§ **TASK GOAL**:
Below are records; copy every line among them that contains the word "async".

....

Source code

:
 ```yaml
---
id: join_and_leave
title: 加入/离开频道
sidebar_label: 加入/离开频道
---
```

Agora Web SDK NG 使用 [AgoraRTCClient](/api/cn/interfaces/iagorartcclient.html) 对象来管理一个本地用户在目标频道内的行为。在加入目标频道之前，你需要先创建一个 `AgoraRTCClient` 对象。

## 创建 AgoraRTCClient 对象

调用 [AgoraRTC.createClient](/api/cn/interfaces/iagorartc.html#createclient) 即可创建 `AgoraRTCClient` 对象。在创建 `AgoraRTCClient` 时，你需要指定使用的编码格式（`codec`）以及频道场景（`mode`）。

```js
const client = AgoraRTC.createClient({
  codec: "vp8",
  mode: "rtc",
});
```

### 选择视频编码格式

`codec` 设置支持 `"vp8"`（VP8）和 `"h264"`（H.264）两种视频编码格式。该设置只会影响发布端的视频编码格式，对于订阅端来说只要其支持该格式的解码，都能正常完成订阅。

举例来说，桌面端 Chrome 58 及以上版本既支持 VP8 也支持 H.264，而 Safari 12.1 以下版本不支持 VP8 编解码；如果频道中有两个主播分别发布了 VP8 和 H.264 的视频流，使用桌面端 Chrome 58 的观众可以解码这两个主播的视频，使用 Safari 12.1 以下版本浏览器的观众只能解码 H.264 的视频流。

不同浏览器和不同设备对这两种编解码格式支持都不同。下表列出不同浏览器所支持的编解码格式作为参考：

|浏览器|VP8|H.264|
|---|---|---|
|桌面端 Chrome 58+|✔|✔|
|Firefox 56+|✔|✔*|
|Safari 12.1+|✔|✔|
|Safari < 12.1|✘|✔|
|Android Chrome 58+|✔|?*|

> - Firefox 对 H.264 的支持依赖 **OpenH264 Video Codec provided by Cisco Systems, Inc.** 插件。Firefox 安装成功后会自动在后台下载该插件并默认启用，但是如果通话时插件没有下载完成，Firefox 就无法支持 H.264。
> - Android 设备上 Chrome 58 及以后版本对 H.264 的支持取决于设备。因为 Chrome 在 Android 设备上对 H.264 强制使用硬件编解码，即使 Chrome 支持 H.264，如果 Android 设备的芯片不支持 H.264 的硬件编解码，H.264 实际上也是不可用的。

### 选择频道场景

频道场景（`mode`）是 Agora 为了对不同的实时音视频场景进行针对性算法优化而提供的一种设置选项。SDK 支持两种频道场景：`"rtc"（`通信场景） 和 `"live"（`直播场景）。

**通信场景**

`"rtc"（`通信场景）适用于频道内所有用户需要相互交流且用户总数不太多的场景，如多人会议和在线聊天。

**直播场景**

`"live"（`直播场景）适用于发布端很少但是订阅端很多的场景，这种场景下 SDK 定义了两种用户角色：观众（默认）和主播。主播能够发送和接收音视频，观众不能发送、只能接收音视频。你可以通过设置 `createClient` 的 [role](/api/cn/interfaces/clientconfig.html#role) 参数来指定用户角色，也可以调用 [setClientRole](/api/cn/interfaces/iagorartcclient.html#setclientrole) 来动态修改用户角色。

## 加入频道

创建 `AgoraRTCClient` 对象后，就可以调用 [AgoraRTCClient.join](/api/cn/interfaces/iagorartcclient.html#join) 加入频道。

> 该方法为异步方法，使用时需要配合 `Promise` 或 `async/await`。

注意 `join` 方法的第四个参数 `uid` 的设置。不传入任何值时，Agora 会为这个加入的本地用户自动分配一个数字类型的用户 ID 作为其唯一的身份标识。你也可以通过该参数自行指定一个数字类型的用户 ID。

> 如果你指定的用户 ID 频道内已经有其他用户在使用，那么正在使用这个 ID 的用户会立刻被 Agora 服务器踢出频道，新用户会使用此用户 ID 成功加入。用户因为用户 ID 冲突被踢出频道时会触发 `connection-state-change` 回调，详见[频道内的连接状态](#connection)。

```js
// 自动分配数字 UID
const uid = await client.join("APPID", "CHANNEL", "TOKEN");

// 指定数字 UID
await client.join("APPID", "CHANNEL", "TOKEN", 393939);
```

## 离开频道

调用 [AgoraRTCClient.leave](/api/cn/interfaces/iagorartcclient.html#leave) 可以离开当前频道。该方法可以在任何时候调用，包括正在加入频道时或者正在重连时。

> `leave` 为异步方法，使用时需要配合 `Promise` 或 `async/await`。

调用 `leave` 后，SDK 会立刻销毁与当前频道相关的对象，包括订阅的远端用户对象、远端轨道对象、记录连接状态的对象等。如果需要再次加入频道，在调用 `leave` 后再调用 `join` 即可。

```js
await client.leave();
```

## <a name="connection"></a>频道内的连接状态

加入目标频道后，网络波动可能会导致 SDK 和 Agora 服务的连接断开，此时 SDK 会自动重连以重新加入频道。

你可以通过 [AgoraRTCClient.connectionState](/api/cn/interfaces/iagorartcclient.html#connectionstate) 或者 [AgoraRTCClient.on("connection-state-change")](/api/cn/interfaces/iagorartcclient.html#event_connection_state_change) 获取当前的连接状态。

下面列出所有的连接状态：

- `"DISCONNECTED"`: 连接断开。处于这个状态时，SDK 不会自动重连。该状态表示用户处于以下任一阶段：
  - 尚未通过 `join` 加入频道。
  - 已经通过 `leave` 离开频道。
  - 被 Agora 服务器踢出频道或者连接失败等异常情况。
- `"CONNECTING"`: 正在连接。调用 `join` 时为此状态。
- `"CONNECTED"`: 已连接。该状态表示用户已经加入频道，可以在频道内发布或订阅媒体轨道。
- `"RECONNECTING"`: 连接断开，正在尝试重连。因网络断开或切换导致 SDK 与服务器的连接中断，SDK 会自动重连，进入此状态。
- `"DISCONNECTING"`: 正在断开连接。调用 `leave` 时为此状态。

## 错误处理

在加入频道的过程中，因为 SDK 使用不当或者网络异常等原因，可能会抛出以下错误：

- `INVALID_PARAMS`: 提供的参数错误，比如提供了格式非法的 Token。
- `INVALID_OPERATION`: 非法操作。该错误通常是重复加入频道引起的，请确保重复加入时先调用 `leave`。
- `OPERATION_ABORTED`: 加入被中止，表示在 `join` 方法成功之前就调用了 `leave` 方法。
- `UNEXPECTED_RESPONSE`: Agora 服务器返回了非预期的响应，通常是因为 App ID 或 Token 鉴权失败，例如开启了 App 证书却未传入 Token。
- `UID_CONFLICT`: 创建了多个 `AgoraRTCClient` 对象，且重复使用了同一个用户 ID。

....

§ **SOLUTION**:
> 该方法为异步方法，使用时需要配合 `Promise` 或 `async/await`。
> `leave` 为异步方法，使用时需要配合 `Promise` 或 `async/await`。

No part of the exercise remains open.